Islam Riadul, Majurski Patrick, Kwon Jun, Sharma Anurag, Tummala Sri Ranga Sai Krishna
Department of Computer Science and Electrical Engineering, University of Maryland, Baltimore County, Baltimore, MD 21250, USA.
Sensors (Basel). 2024 Feb 19;24(4):1329. doi: 10.3390/s24041329.

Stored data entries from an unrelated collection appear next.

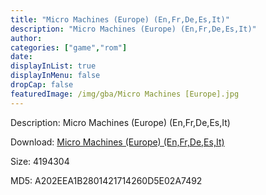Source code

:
 ```yaml
---
title: "Micro Machines (Europe) (En,Fr,De,Es,It)"
description: "Micro Machines (Europe) (En,Fr,De,Es,It)"
author: 
categories: ["game","rom"]
date: 
displayInList: true
displayInMenu: false
dropCap: false
featuredImage: /img/gba/Micro Machines [Europe].jpg
---
```


Description: Micro Machines (Europe) (En,Fr,De,Es,It)

Download: <a style="text-decoration:underline;" href="https://mega.nz/#!6SQGwC7J!zbKvK6qmtZdpyK8lGBASF2Db4-mpmeh4IjzI-fpJ9is" target = "_blank" rel = "nofollow" > Micro Machines (Europe) (En,Fr,De,Es,It)</a>

Size: 4194304

MD5: A202EEA1B2801421714260D5E02A7492

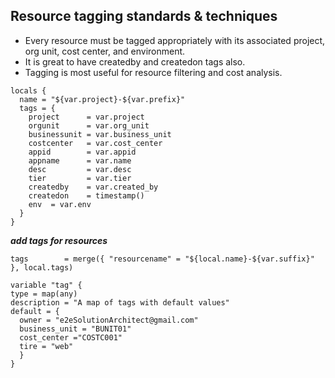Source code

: ## Resource tagging standards & techniques
- Every resource must be tagged appropriately with its associated project, org unit, cost center, and environment. 
- It is great to have createdby and createdon tags also. 
- Tagging is most useful for resource filtering and cost analysis. 

```
locals {
  name = "${var.project}-${var.prefix}"
  tags = {
    project      = var.project
    orgunit      = var.org_unit
    businessunit = var.business_unit
    costcenter   = var.cost_center
    appid        = var.appid
    appname      = var.name
    desc         = var.desc
    tier         = var.tier
    createdby    = var.created_by
    createdon    = timestamp()
    env  = var.env
  }
}

```
***add tags for resources***
```
tags        = merge({ "resourcename" = "${local.name}-${var.suffix}" }, local.tags)
```


```
variable "tag" {
type = map(any)
description = "A map of tags with default values"
default = { 
  owner = "e2eSolutionArchitect@gmail.com"
  business_unit = "BUNIT01"
  cost_center ="COSTC001"
  tire = "web"
  }
}
```
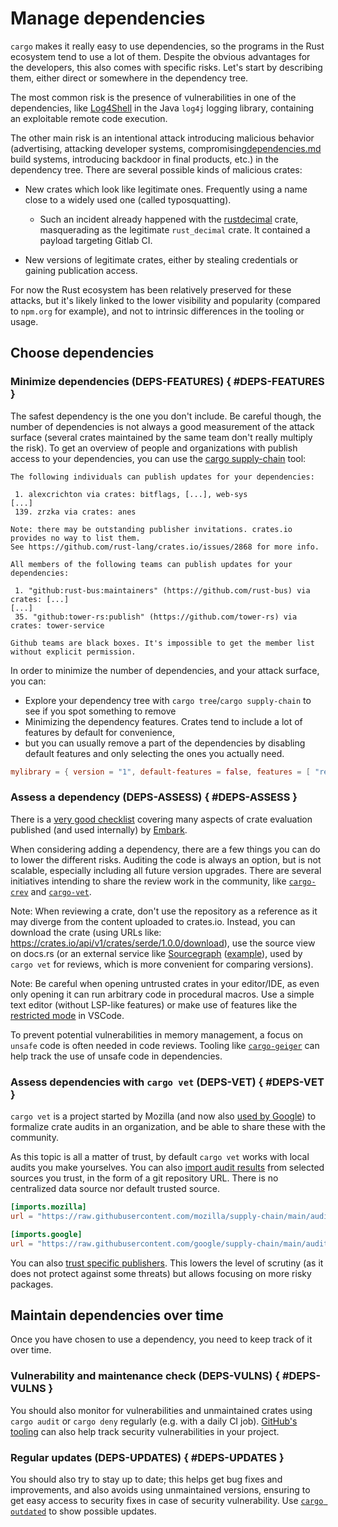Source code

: # Manage dependencies

`cargo` makes it really easy to use dependencies, so the programs in the Rust ecosystem tend
to use a lot of them.
Despite the obvious advantages for the developers, this also comes with
specific risks.
Let's start by describing them, either direct or somewhere in the dependency tree.

The most common risk is the presence of vulnerabilities in one of the dependencies,
like [Log4Shell](https://en.wikipedia.org/wiki/Log4Shell) in the Java `log4j` logging library,
containing an exploitable remote code execution.

The other main risk is an intentional attack introducing malicious behavior (advertising, attacking developer systems,
compromising[dependencies.md](dependencies.md) build systems, introducing backdoor in final products, etc.) in the 
dependency tree.
There are several possible kinds of malicious crates:

* New crates which look like legitimate ones.
Frequently using a name close to a widely used one (called typosquatting).

  * Such an incident already happened with the [rustdecimal](https://blog.rust-lang.org/2022/05/10/malicious-crate-rustdecimal.html)
    crate, masquerading as the legitimate `rust_decimal` crate.
    It contained a payload targeting Gitlab CI.

* New versions of legitimate crates, either by stealing credentials or
  gaining publication access.

For now the Rust ecosystem has been relatively preserved for these attacks, but it's likely
linked to the lower visibility and popularity (compared to `npm.org` for example),
and not to intrinsic differences in the tooling or usage.

## Choose dependencies

### Minimize dependencies (DEPS-FEATURES) { #DEPS-FEATURES }

The safest dependency is the one you don't include.
Be careful though, the number of dependencies is not always a good measurement of the attack surface
(several crates maintained by the same team don't really multiply the risk).
To get an overview of people and organizations with publish access to your dependencies,
you can use the [cargo supply-chain](https://github.com/rust-secure-code/cargo-supply-chain) tool:

```shell
The following individuals can publish updates for your dependencies:

 1. alexcrichton via crates: bitflags, [...], web-sys
[...]
 139. zrzka via crates: anes

Note: there may be outstanding publisher invitations. crates.io provides no way to list them.
See https://github.com/rust-lang/crates.io/issues/2868 for more info.

All members of the following teams can publish updates for your dependencies:

 1. "github:rust-bus:maintainers" (https://github.com/rust-bus) via crates: [...]
[...]
 35. "github:tower-rs:publish" (https://github.com/tower-rs) via crates: tower-service

Github teams are black boxes. It's impossible to get the member list without explicit permission.
```

In order to minimize the number of dependencies, and your attack surface, you can:

* Explore your dependency tree with `cargo tree`/`cargo supply-chain` to see if you spot something to remove
* Minimizing the dependency features.
  Crates tend to include a lot of features by default for convenience,
* but you can usually remove a part of the dependencies by disabling default features and only selecting the ones you actually need.

```toml
mylibrary = { version = "1", default-features = false, features = [ "required-feature" ] }
```

### Assess a dependency (DEPS-ASSESS) { #DEPS-ASSESS }

There is a [very good checklist](https://gist.github.com/repi/d98bf9c202ec567fd67ef9e31152f43f)
covering many aspects of crate evaluation published (and used internally) by [Embark](https://www.embark-studios.com/).

When considering adding a dependency, there are a few things
you can do to lower the different risks.
Auditing the code is always an option, but is not scalable, especially including all future version upgrades.
There are several initiatives intending to share the review
work in the community,
like [`cargo-crev`](https://github.com/crev-dev/cargo-crev) and [`cargo-vet`](https://mozilla.github.io/cargo-vet/).

Note: When reviewing a crate, don't use the repository as a reference as it may diverge
from the content uploaded to crates.io.
Instead, you can download the crate (using URLs like: https://crates.io/api/v1/crates/serde/1.0.0/download),
use the source view on docs.rs (or an external service like [Sourcegraph](https://sourcegraph.com/search)
([example](https://sourcegraph.com/crates/regex@v1.1.0/-/blob/src/compile.rs)),
used by `cargo vet` for reviews, which is more convenient for comparing versions).

Note: Be careful when opening untrusted crates in your editor/IDE,
as even only opening it can run arbitrary code in procedural macros.
Use a simple text editor (without LSP-like features) or make use of
features like the [restricted mode](https://code.visualstudio.com/docs/editor/workspace-trust) in VSCode.

To prevent potential vulnerabilities in memory management,
a focus on `unsafe` code is often needed in code reviews.
Tooling like [`cargo-geiger`](https://github.com/rust-secure-code/cargo-geiger) can help
track the use of unsafe code in dependencies.

### Assess dependencies with `cargo vet` (DEPS-VET) { #DEPS-VET }

`cargo vet` is a project started by Mozilla
(and now also [used by Google](https://opensource.googleblog.com/2023/05/open-sourcing-our-rust-crate-audits.html))
to formalize crate audits in an organization, and be able to share
these with the community.

As this topic is all a matter of trust, by default `cargo vet` works with local audits
you make yourselves.
You can also [import audit results](https://mozilla.github.io/cargo-vet/importing-audits.html)
from selected sources you trust, in the form of a git repository
URL. There is no centralized data source nor default trusted source.

```toml
[imports.mozilla]
url = "https://raw.githubusercontent.com/mozilla/supply-chain/main/audits.toml"

[imports.google]
url = "https://raw.githubusercontent.com/google/supply-chain/main/audits.toml"
```

You can also [trust specific publishers](https://mozilla.github.io/cargo-vet/trusting-publishers.html).
This lowers the level of scrutiny (as it does not protect against some threats)
but allows focusing on more risky packages.

## Maintain dependencies over time

Once you have chosen to use a dependency, you need to keep track of it
over time.

### Vulnerability and maintenance check (DEPS-VULNS) { #DEPS-VULNS }

You should also monitor for vulnerabilities and unmaintained crates using `cargo audit` or `cargo deny` regularly
(e.g. with a daily CI job).
[GitHub's tooling](https://github.blog/2022-06-06-github-brings-supply-chain-security-features-to-the-rust-community/)
can also help
track security vulnerabilities in your project.

### Regular updates (DEPS-UPDATES) { #DEPS-UPDATES }

You should also try to stay up to date; this helps get bug fixes and improvements,
and also avoids using unmaintained versions,
ensuring to get easy access to security fixes in case of security vulnerability.
Use [`cargo outdated`](https://github.com/kbknapp/cargo-outdated) to show possible updates.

Organizations managing high-performance computing systems face a multitude of challenges, including overarching concerns such as overall energy consumption, microprocessor clock frequency limitations, and the escalating costs associated with chip production. Evidently, processor speeds have plateaued over the last decade, persisting within the range of 2 GHz to 5 GHz. Scholars assert that brain-inspired computing holds substantial promise for mitigating these challenges. The spiking neural network (SNN) particularly stands out for its commendable power efficiency when juxtaposed with conventional design paradigms. Nevertheless, our scrutiny has brought to light several pivotal challenges impeding the seamless implementation of large-scale neural networks (NNs) on silicon. These challenges encompass the absence of automated tools, the need for multifaceted domain expertise, and the inadequacy of existing algorithms to efficiently partition and place extensive SNN computations onto hardware infrastructure. In this paper, we posit the development of an automated tool flow capable of transmuting any NN into an SNN. This undertaking involves the creation of a novel graph-partitioning algorithm designed to strategically place SNNs on a network-on-chip (NoC), thereby paving the way for future energy-efficient and high-performance computing paradigms. The presented methodology showcases its effectiveness by successfully transforming ANN architectures into SNNs with a marginal average error penalty of merely 2.65%. The proposed graph-partitioning algorithm enables a 14.22% decrease in inter-synaptic communication and an 87.58% reduction in intra-synaptic communication, on average, underscoring the effectiveness of the proposed algorithm in optimizing NN communication pathways. Compared to a baseline graph-partitioning algorithm, the proposed approach exhibits an average decrease of 79.74% in latency and a 14.67% reduction in energy consumption. Using existing NoC tools, the energy-latency product of SNN architectures is, on average, 82.71% lower than that of the baseline architectures.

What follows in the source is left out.